Some comments and comparisons

The numbers offered in the previous section are no more than estimations. They can give us at least orders of magnitude, and allow for comparisons. But they should not be taken as exact data, there are too much sources of error and field for interpretation. In this section, we will discuss some of the more important assumptions made, and the possible sources of error. We will also compare the SLOC counts with the SLOC counts for other system, with the aim of giving the reader some context to interpret the numbers.

What is a source line of code

Since we rely on David Wheeler's sloccount tool for counting SLOC, we also rely on his definition for "physical source lines of code". Therefore, we could say that we identify a SLOC when sloccount identifies a SLOC. However, sloccount has been carefully programmed to honor the usual definition for physical SLOC: " A physical source line of code is a line ending in a newline or end-of-file marker, and which contains at least one non-whitespace non-comment character.';" .

There is other similar measure, the "logical" SLOC, which sometimes is preferred. For instance, a line written in ANSI C with two semicolons would be counted as two logical SLOC, while it would be counted as one physical SLOC. However, for the purposes of this paper (and almost for any purpose), the differences between both definitions of SLOC are negligible, specially when compared to other sources of error and interpretation.

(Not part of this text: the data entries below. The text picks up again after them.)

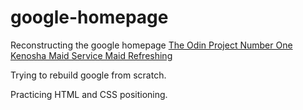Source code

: # google-homepage
Reconstructing the google homepage
<a href ="http://www.theodinproject.com/web-development-101/html-css?ref=lnav">The Odin Project Number One</a>
<br>
<a href="http://www.maidrefreshing.com">Kenosha Maid Service Maid Refreshing</a>

Trying to rebuild google from scratch.

Practicing HTML and CSS positioning.
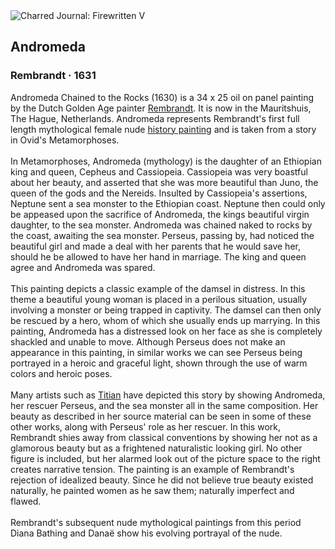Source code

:<div class="artwork-of-the-day">
  <div class="container">
    <div class="img-wrapper">
      <img
        src="https://uploads8.wikiart.org/images/rembrandt/andromeda.jpg!Large.jpg"
        alt="Charred Journal: Firewritten V" />
    </div>
    <div class="artwork-detail">
      <div class="artwork-origin"> 
        <h2 class="artwork-name">Andromeda</h2>
        <h3 class="artist">
          Rembrandt
                    ·  1631
        </h3>
      </div>
      <p class="description">
        <span class="artwork-description-text ng-binding" ng-bind-html="viewModel.ArtworkOfTheDay.Description | unsafe">Andromeda Chained to the Rocks (1630) is a 34 x 25 oil on panel painting by the Dutch Golden Age painter <a target="_blank" href="/en/rembrandt">Rembrandt</a>. It is now in the Mauritshuis, The Hague, Netherlands. Andromeda represents Rembrandt's first full length mythological female nude <a target="_blank" href="/en/paintings-by-genre/history-painting">history painting</a> and is taken from a story in Ovid's Metamorphoses.
<br>
<br>In Metamorphoses, Andromeda (mythology) is the daughter of an Ethiopian king and queen, Cepheus and Cassiopeia. Cassiopeia was very boastful about her beauty, and asserted that she was more beautiful than Juno, the queen of the gods and the Nereids. Insulted by Cassiopeia's assertions, Neptune sent a sea monster to the Ethiopian coast. Neptune then could only be appeased upon the sacrifice of Andromeda, the kings beautiful virgin daughter, to the sea monster. Andromeda was chained naked to rocks by the coast, awaiting the sea monster. Perseus, passing by, had noticed the beautiful girl and made a deal with her parents that he would save her, should he be allowed to have her hand in marriage. The king and queen agree and Andromeda was spared.
<br>
<br>This painting depicts a classic example of the damsel in distress. In this theme a beautiful young woman is placed in a perilous situation, usually involving a monster or being trapped in captivity. The damsel can then only be rescued by a hero, whom of which she usually ends up marrying. In this painting, Andromeda has a distressed look on her face as she is completely shackled and unable to move. Although Perseus does not make an appearance in this painting, in similar works we can see Perseus being portrayed in a heroic and graceful light, shown through the use of warm colors and heroic poses.
<br>
<br>Many artists such as <a target="_blank" href="/en/titian">Titian</a> have depicted this story by showing Andromeda, her rescuer Perseus, and the sea monster all in the same composition. Her beauty as described in her source material can be seen in some of these other works, along with Perseus' role as her rescuer. In this work, Rembrandt shies away from classical conventions by showing her not as a glamorous beauty but as a frightened naturalistic looking girl. No other figure is included, but her alarmed look out of the picture space to the right creates narrative tension. The painting is an example of Rembrandt's rejection of idealized beauty. Since he did not believe true beauty existed naturally, he painted women as he saw them; naturally imperfect and flawed.
<br>
<br>Rembrandt's subsequent nude mythological paintings from this period Diana Bathing and Danaë show his evolving portrayal of the nude.</span>
                        <div class="text-shadow-container" ng-show="showShadow" style=""></div>
      </p>
    </div>
  </div>

</div>
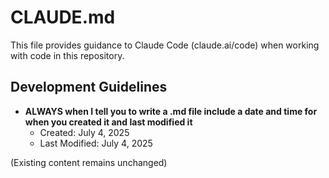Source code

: # CLAUDE.md

This file provides guidance to Claude Code (claude.ai/code) when working with code in this repository.

## Development Guidelines

- **ALWAYS when I tell you to write a .md file include a date and time for when you created it and last modified it**
  - Created: July 4, 2025
  - Last Modified: July 4, 2025

(Existing content remains unchanged)
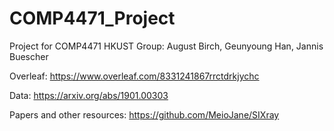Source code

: # COMP4471_Project
Project for COMP4471 HKUST
Group:
August Birch, Geunyoung Han, Jannis Buescher

Overleaf:
https://www.overleaf.com/8331241867rrctdrkjychc

Data:
https://arxiv.org/abs/1901.00303

Papers and other resources:
https://github.com/MeioJane/SIXray
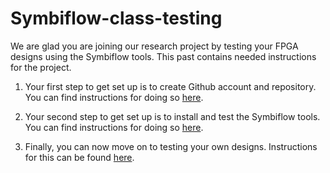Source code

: # Symbiflow-class-testing
We are glad you are joining our research project by testing your FPGA designs using the Symbiflow tools.  This past contains needed instructions for the project.

1. Your first step to get set up is to create Github account and repository.  You can find instructions for doing so [here](Step1_Creating_Repository.md).

2. Your second step to get set up is to install and test the Symbiflow tools.  You can find instructions for doing so [here](Step2_Installing_Testing.md).

3. Finally, you can now move on to testing your own designs.  Instructions for this can be found [here](Step3_Testing_Your_Own_Designs.md).
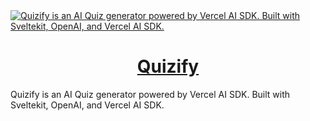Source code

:<a href="https://www.quizify.xyz/">
  <img alt="Quizify is an AI Quiz generator powered by Vercel AI SDK. Built with Sveltekit, OpenAI, and Vercel AI SDK." src="https://www.quizify.xyz/quizify-opengraph-image.png">
  <h1 align="center">Quizify</h1>
</a>

Quizify is an AI Quiz generator powered by Vercel AI SDK. Built with Sveltekit, OpenAI, and Vercel AI SDK.
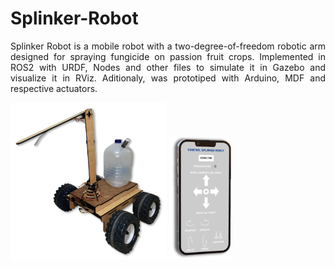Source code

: # Splinker-Robot
<p align=justify>Splinker Robot is a mobile robot with a two-degree-of-freedom robotic arm designed for spraying fungicide on passion fruit crops. Implemented in ROS2 with URDF, Nodes and other files to simulate it in Gazebo and visualize it in RViz. Aditionaly, was prototiped with Arduino, MDF and respective actuators.</p>
<div>
<span><img src="Imagen3.png" width=250px></span>
<span><img src="Imagen4.png" width=100px></span>
</div>
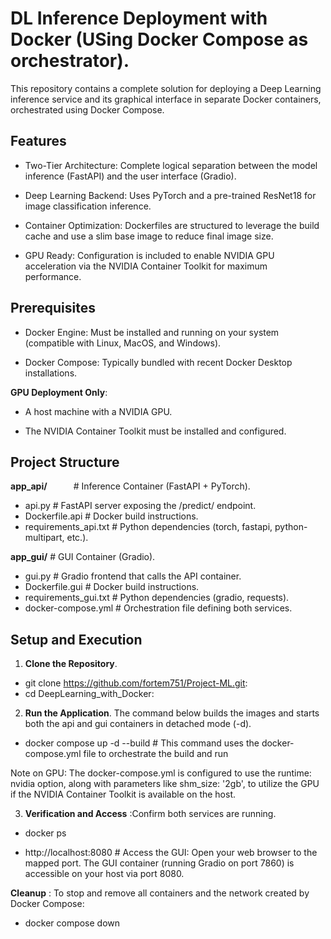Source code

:# DL Inference Deployment with Docker (USing Docker Compose as orchestrator).

This repository contains a complete solution for deploying a Deep Learning inference service and its graphical interface in separate Docker containers, orchestrated using Docker Compose.

## Features

- Two-Tier Architecture: Complete logical separation between the model inference (FastAPI) and the user interface (Gradio).

- Deep Learning Backend: Uses PyTorch and a pre-trained ResNet18 for image classification inference.

- Container Optimization: Dockerfiles are structured to leverage the build cache and use a slim base image to reduce final image size.

- GPU Ready: Configuration is included to enable NVIDIA GPU acceleration via the NVIDIA Container Toolkit for maximum performance.

## Prerequisites

- Docker Engine: Must be installed and running on your system (compatible with Linux, MacOS, and Windows).

- Docker Compose: Typically bundled with recent Docker Desktop installations.

**GPU Deployment Only**:

- A host machine with a NVIDIA GPU.

- The NVIDIA Container Toolkit must be installed and configured.

## Project Structure

**app_api/**&emsp;&emsp;&emsp;# Inference Container (FastAPI + PyTorch).
- api.py                    # FastAPI server exposing the /predict/ endpoint.
- Dockerfile.api            # Docker build instructions.
- requirements_api.txt      # Python dependencies (torch, fastapi, python-multipart, etc.).

**app_gui/**                # GUI Container (Gradio).
- gui.py                    # Gradio frontend that calls the API container.
- Dockerfile.gui            # Docker build instructions.
- requirements_gui.txt      # Python dependencies (gradio, requests).
- docker-compose.yml            # Orchestration file defining both services.

## Setup and Execution
1. **Clone the Repository**.

- git clone https://github.com/fortem751/Project-ML.git:
- cd DeepLearning_with_Docker:

2. **Run the Application**.
The command below builds the images and starts both the api and gui containers in detached mode (-d).

- docker compose up -d --build # This command uses the docker-compose.yml file to orchestrate the build and run

Note on GPU: The docker-compose.yml is configured to use the runtime: nvidia option, along with parameters like shm_size: '2gb', to utilize the GPU if the NVIDIA Container Toolkit is available on the host.

3. **Verification and Access** :Confirm both services are running.

- docker ps

- http://localhost:8080 # Access the GUI: Open your web browser to the mapped port. The GUI container (running Gradio on port 7860) is accessible on your host via port 8080.

**Cleanup** : To stop and remove all containers and the network created by Docker Compose:

- docker compose down
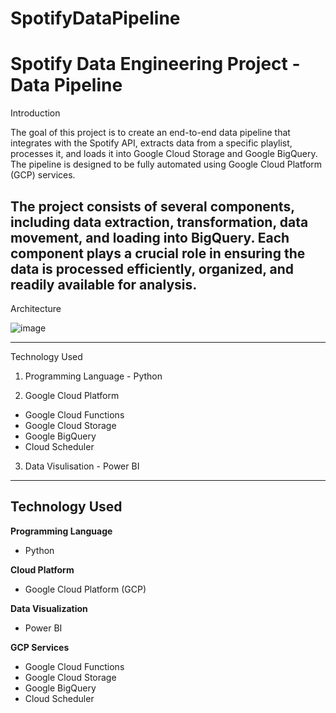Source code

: # SpotifyDataPipeline
# Spotify Data Engineering Project - Data Pipeline

Introduction

The goal of this project is to create an end-to-end data pipeline that integrates with the Spotify API, extracts data from a specific playlist, processes it, and loads it into Google Cloud Storage and Google BigQuery. The pipeline is designed to be fully automated using Google Cloud Platform (GCP) services.

The project consists of several components, including data extraction, transformation, data movement, and loading into BigQuery. Each component plays a crucial role in ensuring the data is processed efficiently, organized, and readily available for analysis.
---
Architecture

![image](https://github.com/salmah52/SpotifyDataPipeline/assets/44398948/fd2ae5ff-75cd-4bde-b8f3-5b9a6b836069)


---
Technology Used

1. Programming Language - Python

2. Google Cloud Platform

- Google Cloud Functions
- Google Cloud Storage
- Google BigQuery
-  Cloud Scheduler

3. Data Visulisation - Power BI

---
## Technology Used

**Programming Language**
- Python

**Cloud Platform**
- Google Cloud Platform (GCP)

**Data Visualization**
- Power BI

**GCP Services**
- Google Cloud Functions
- Google Cloud Storage
- Google BigQuery
- Cloud Scheduler
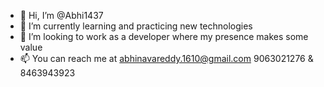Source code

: - 👋 Hi, I’m @Abhi1437
- 🌱 I’m currently learning and practicing new technologies 
- 💞️ I’m looking to work as a developer where my presence makes some value
- 📫 You can reach me at abhinavareddy.1610@gmail.com   9063021276 & 8463943923

<!---
Abhi1437/Abhi1437 is a ✨ special ✨ repository because its `README.md` (this file) appears on your GitHub profile.
You can click the Preview link to take a look at your changes.
--->
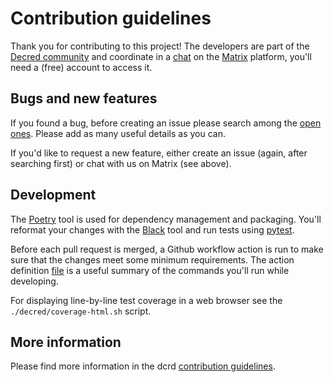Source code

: # Contribution guidelines

Thank you for contributing to this project! The developers are part of the
[Decred community](https://decred.org/community/) and coordinate in a
[chat](https://chat.decred.org/#/room/#tinydecred:decred.org) on the
[Matrix](https://matrix.org/) platform, you'll need a (free) account to access
it.

## Bugs and new features

If you found a bug, before creating an issue please search among the
[open ones](https://github.com/decred/tinydecred/issues). Please add as many
useful details as you can.

If you'd like to request a new feature, either create an issue (again, after
searching first) or chat with us on Matrix (see above).

## Development

The [Poetry](https://python-poetry.org/) tool is used for dependency management
and packaging. You'll reformat your changes with the
[Black](https://black.readthedocs.io/) tool and run tests using
[pytest](https://www.pytest.org/).

Before each pull request is merged, a Github workflow action is run to make
sure that the changes meet some minimum requirements. The action definition
[file](./.github/workflows/python.yml) is a useful summary of the commands
you'll run while developing.

For displaying line-by-line test coverage in a web browser see the
`./decred/coverage-html.sh` script.

## More information

Please find more information in the dcrd
[contribution guidelines](https://github.com/decred/dcrd/blob/master/docs/code_contribution_guidelines.md).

Sources of inaccuracy in the SLOC counts

The counts of lines of code presented in this paper are no more than estimations. By no mean we imply that they are exact, specially when they refer to aggregates of packages. There are several factors which cause this inaccuracy of the numbers, some due to the tools used to count, some others due to the selection of packages:

Estimation of effort and cost

Current estimation models, and specifically COCOMO, only consider classical, proprietary development models. But libre software development models are rather different, and therefore those models are not directly applicable. That way, we can only estimate the cost of the system, had it been developed using classical development models, but not the actual cost (in effort or in money) of the development of the software included in Debian 2.2.

Some of the differences that make it impossible to use those estimation models are:

Some of these factors increase the effort needed to build the software, while some others decrease it. Without analyzing in detail the impact of these (and other) factors, the estimation models in general, and COCOMO in particular, are not directly applicable to libre software development.

Comparison with size estimations for other systems

To put the numbers shown above into context, here we offer estimations for the size of some operating systems, and a more detailed comparison with the estimations for the Red Hat Linux distribution.

As reported in "From NT OS/2 to Windows 2000 and Beyond. A Software-Engineering Odyssey" (for Windows 2000), "More Than a Gigabuck: Estimating GNU/Linux's Size" (for Red Hat Linux), and "Software Complexity and Security" (for the rest of the systems), this is the estimated size for several operating systems, in lines of code (all numbers are just approximations):

Most of this estimations (in fact, all of them, except for Red Hat Linux) are not detailed, and is difficult to know what they consider as a line of code. However, the estimations should be close enough to SLOC counts to be suitable for comparison.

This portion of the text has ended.